##### RECORDS SHOWN #####

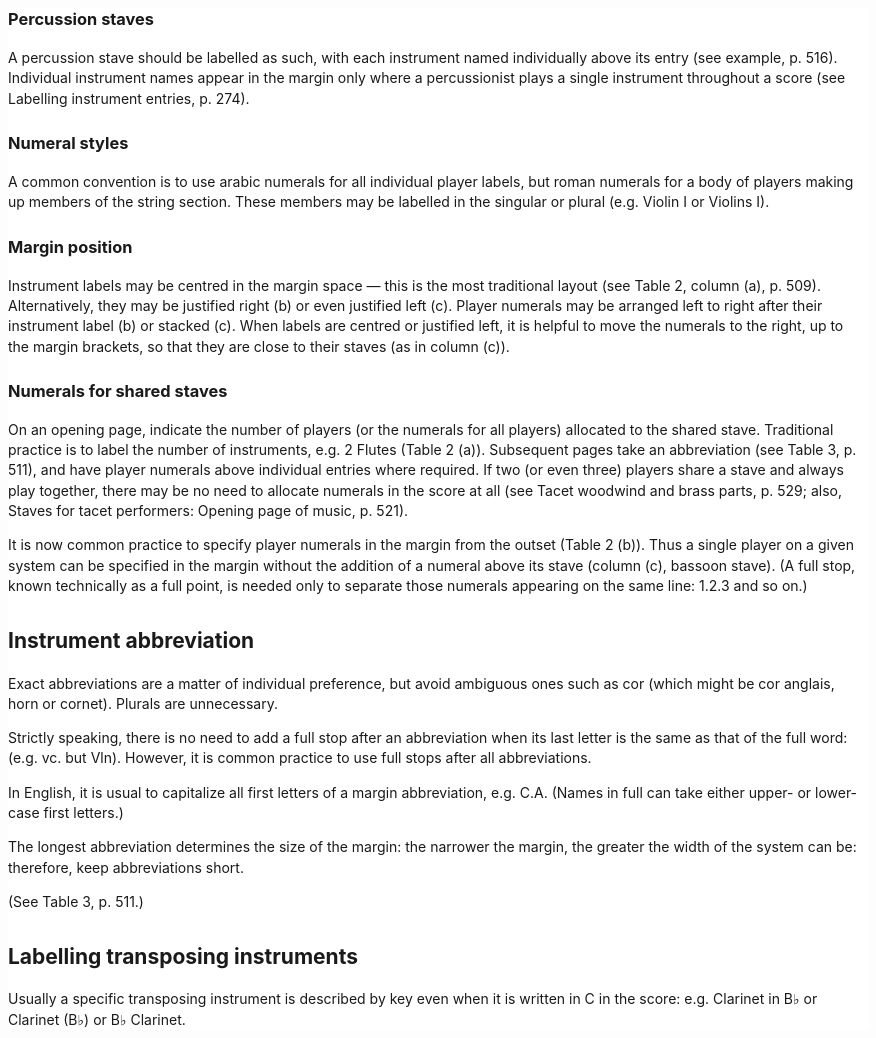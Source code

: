 ### Percussion staves
A percussion stave should be labelled as such, with each instrument named individually above its entry (see example, p. 516). Individual instrument names appear in the margin only where a percussionist plays a single instrument throughout a score (see Labelling instrument entries, p. 274).

### Numeral styles
A common convention is to use arabic numerals for all individual player labels, but roman numerals for a body of players making up members of the string section. These members may be labelled in the singular or plural (e.g. Violin I or Violins I).

### Margin position

Instrument labels may be centred in the margin space — this is the most traditional layout (see Table 2, column (a), p. 509). Alternatively, they may be justified right (b) or even justified left (c). Player numerals may be arranged left to right after their instrument label (b) or stacked (c). When labels are centred or justified left, it is helpful to move the numerals to the right, up to the margin brackets, so that they are close to their staves (as in column (c)).

### Numerals for shared staves
On an opening page, indicate the number of players (or the numerals for all players) allocated to the shared stave. Traditional practice is to label the number of instruments, e.g. 2 Flutes (Table 2 (a)). Subsequent pages take an abbreviation (see Table 3, p. 511), and have player numerals above individual entries where required. If two (or even three) players share a stave and always play together, there may be no need to allocate numerals in the score at all (see Tacet woodwind and brass parts, p. 529; also, Staves for tacet performers: Opening page of music, p. 521).

It is now common practice to specify player numerals in the margin from the outset (Table 2 (b)). Thus a single player on a given system can be specified in the margin without the addition of a numeral above its stave (column (c), bassoon stave). (A full stop, known technically as a full point, is needed only to separate those numerals appearing on the same line: 1.2.3 and so on.)

## Instrument abbreviation

Exact abbreviations are a matter of individual preference, but avoid ambiguous ones such as cor (which might be cor anglais, horn or cornet). Plurals are unnecessary.

Strictly speaking, there is no need to add a full stop after an abbreviation when its last letter is the same as that of the full word: (e.g. vc. but Vln). However, it is common practice to use full stops after all abbreviations.

In English, it is usual to capitalize all first letters of a margin abbreviation, e.g. C.A. (Names in full can take either upper- or lower-case first letters.)

The longest abbreviation determines the size of the margin: the narrower the margin, the greater the width of the system can be: therefore, keep abbreviations short.

(See Table 3, p. 511.)

## Labelling transposing instruments

Usually a specific transposing instrument is described by key even when it is written in C in the score: e.g. Clarinet in B♭ or Clarinet (B♭) or B♭ Clarinet.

#####

Write the material above out again exactly. Omit every image.

▶ [WRITTEN RESPONSE]
Source code

: ### Percussion staves
A percussion stave should be labelled as such, with each instrument named individually above its entry (see example, p. 516). Individual instrument names appear in the margin only where a percussionist plays a single instrument throughout a score (see Labelling instrument entries, p. 274).

### Numeral styles
A common convention is to use arabic numerals for all individual player labels, but roman numerals for a body of players making up members of the string section. These members may be labelled in the singular or plural (e.g. Violin I or Violins I).

### Margin position

Instrument labels may be centred in the margin space — this is the most traditional layout (see Table 2, column (a), p. 509). Alternatively, they may be justified right (b) or even justified left (c). Player numerals may be arranged left to right after their instrument label (b) or stacked (c). When labels are centred or justified left, it is helpful to move the numerals to the right, up to the margin brackets, so that they are close to their staves (as in column (c)).

### Numerals for shared staves
On an opening page, indicate the number of players (or the numerals for all players) allocated to the shared stave. Traditional practice is to label the number of instruments, e.g. 2 Flutes (Table 2 (a)). Subsequent pages take an abbreviation (see Table 3, p. 511), and have player numerals above individual entries where required. If two (or even three) players share a stave and always play together, there may be no need to allocate numerals in the score at all (see Tacet woodwind and brass parts, p. 529; also, Staves for tacet performers: Opening page of music, p. 521).

It is now common practice to specify player numerals in the margin from the outset (Table 2 (b)). Thus a single player on a given system can be specified in the margin without the addition of a numeral above its stave (column (c), bassoon stave). (A full stop, known technically as a full point, is needed only to separate those numerals appearing on the same line: 1.2.3 and so on.)

## Instrument abbreviation

Exact abbreviations are a matter of individual preference, but avoid ambiguous ones such as cor (which might be cor anglais, horn or cornet). Plurals are unnecessary.

Strictly speaking, there is no need to add a full stop after an abbreviation when its last letter is the same as that of the full word: (e.g. vc. but Vln). However, it is common practice to use full stops after all abbreviations.

In English, it is usual to capitalize all first letters of a margin abbreviation, e.g. C.A. (Names in full can take either upper- or lower-case first letters.)

The longest abbreviation determines the size of the margin: the narrower the margin, the greater the width of the system can be: therefore, keep abbreviations short.

(See Table 3, p. 511.)

## Labelling transposing instruments

Usually a specific transposing instrument is described by key even when it is written in C in the score: e.g. Clarinet in B♭ or Clarinet (B♭) or B♭ Clarinet.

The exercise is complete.